Building my First Circuit Board

At this point I'm not going to design for under hood temperatures. The Arduino boards just cant take it. Possibly in the future I may create a design without the Arduino. Maybe I will just use the main chip and fully integrate everything onto a PCB board.

For some back ground and some videos on the application you can visit this thread.

For a discussion on mounting the Nano33 you can visit this thread.

At this point I have paired it down to three possible circuits that will do the job.

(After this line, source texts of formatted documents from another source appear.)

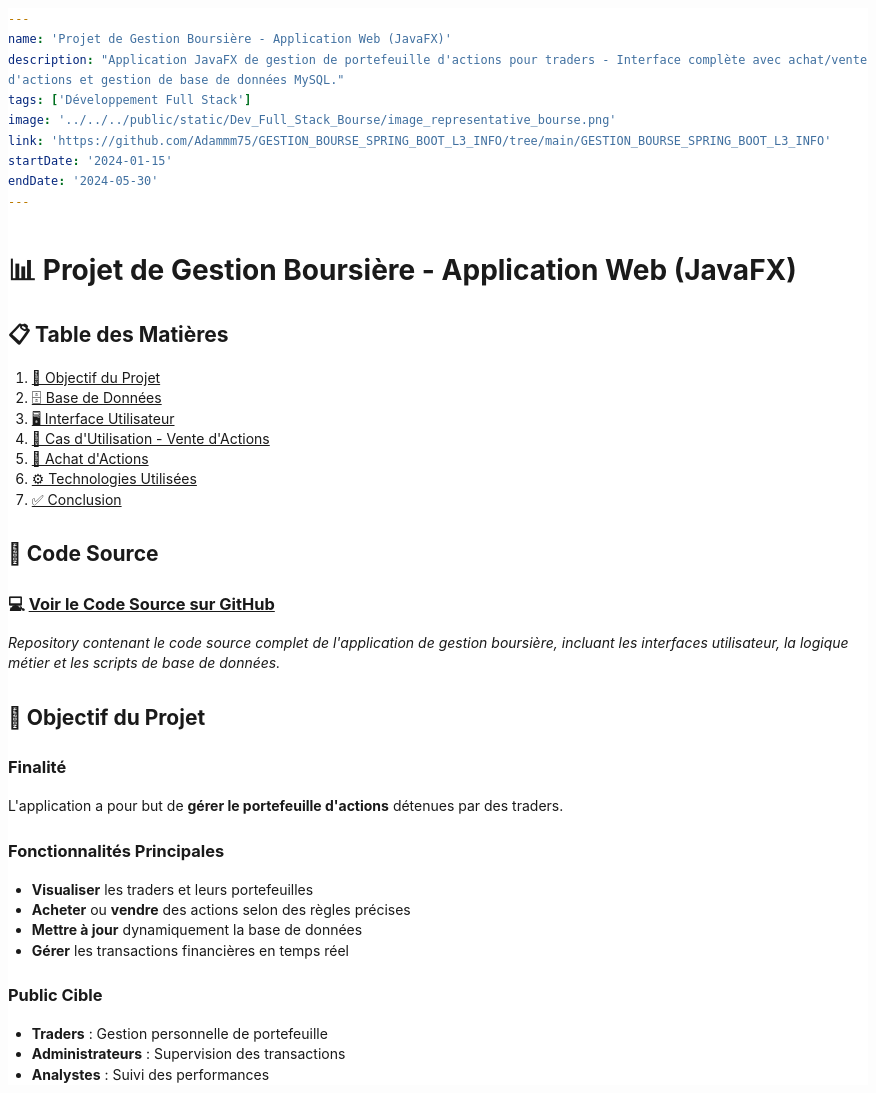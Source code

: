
```yaml
---
name: 'Projet de Gestion Boursière - Application Web (JavaFX)'
description: "Application JavaFX de gestion de portefeuille d'actions pour traders - Interface complète avec achat/vente d'actions et gestion de base de données MySQL."
tags: ['Développement Full Stack']
image: '../../../public/static/Dev_Full_Stack_Bourse/image_representative_bourse.png'
link: 'https://github.com/Adammm75/GESTION_BOURSE_SPRING_BOOT_L3_INFO/tree/main/GESTION_BOURSE_SPRING_BOOT_L3_INFO'
startDate: '2024-01-15'
endDate: '2024-05-30'
---
```


# 📊 Projet de Gestion Boursière - Application Web (JavaFX)

## 📋 Table des Matières

1. [🎯 Objectif du Projet](#-objectif-du-projet)
2. [🗄️ Base de Données](#️-base-de-données)
3. [🖥️ Interface Utilisateur](#️-interface-utilisateur)
4. [🔄 Cas d'Utilisation - Vente d'Actions](#-cas-dutilisation--vente-dactions)
5. [🛒 Achat d'Actions](#-achat-dactions)
6. [⚙️ Technologies Utilisées](#️-technologies-utilisées)
7. [✅ Conclusion](#-conclusion)

## 📁 Code Source

### 💻 [Voir le Code Source sur GitHub](https://github.com/Adammm75/GESTION_BOURSE_SPRING_BOOT_L3_INFO/tree/main/GESTION_BOURSE_SPRING_BOOT_L3_INFO)
*Repository contenant le code source complet de l'application de gestion boursière, incluant les interfaces utilisateur, la logique métier et les scripts de base de données.*

## 🎯 Objectif du Projet

### Finalité
L'application a pour but de **gérer le portefeuille d'actions** détenues par des traders.

### Fonctionnalités Principales
- **Visualiser** les traders et leurs portefeuilles
- **Acheter** ou **vendre** des actions selon des règles précises
- **Mettre à jour** dynamiquement la base de données
- **Gérer** les transactions financières en temps réel

### Public Cible
- **Traders** : Gestion personnelle de portefeuille
- **Administrateurs** : Supervision des transactions
- **Analystes** : Suivi des performances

Circuite #1 Drive an PC817 opticoupler directly from the arduino. The opticoupler is a LED that shines on to a photo transistor which completes an independent circuit grounding the fan wire. The beauty of this is that the fan circuit is not in contact with the Arduino circuit. Electricity cannot get from the fan circuitry to the Arduino circuitry. There is a physical air gap between the two. The down side of this circuit, is the power required to drive the opti is about 11ma. This is within the 15ma current limits of the Arduino Nano33BLE which is the version I will probably use. But I don't know how that 15ma was derived as no environmental specifications or Mean Time Between Failure (MTBF) data is presented in the data sheet. 15 ma might be good for someone with a drone to peek in the neighbors window and bring the drone home before the battery runs out, but what about taking a 15 hour road trip. Better find something to reduce that power. Other not so good thing is the opti has a fairly low MTBF of 1000hr. That's rated at 50ma 100% duty cycle. Which in the real world driving at 11ma and 50% duty cycle and 2 hours a day 5 days a week equates to somewhere over 5 years. The way I dive this car 30 years.

Circuit 2 Drive fan using two transistors. The beauty of this is, the ultra low power requirement of the PWM IO pin ~1/2ma and the failure rate is so low on these I cant even find the MTBF. The bad is the fan and Arduino circuit can see each other.

Circuite 3 Drive the fan using 1 transistor and an opticoupler. Good news is the PWM IO pin of the Arduino is down to an ultra low 1/2 ma. Bad news is the MTBF is still relatively low. The one thing about the opticoupler is it is a 4 pin component that can be fit into an IC socket and be made replaceable. It can be carried around as a spare along with fuses.

So what Am I going to go with. I'm leaning to circuit 3

In any case I have been playing around with PCB board layouts, so far based on circuit 3

I found this sight that makes PCB boards. Pretty amazing that for $5 I can get 10 boards made. Needless to say I wont be making my own.

I still have a long way to go on this but it is coming together. First thing I need to do is verify all this stuff works at 3.3V. All testing has been done on 5V to date but I believe its just a matter of changing resistors.

I also still need to provide mounting holes in the board to mount it to a case.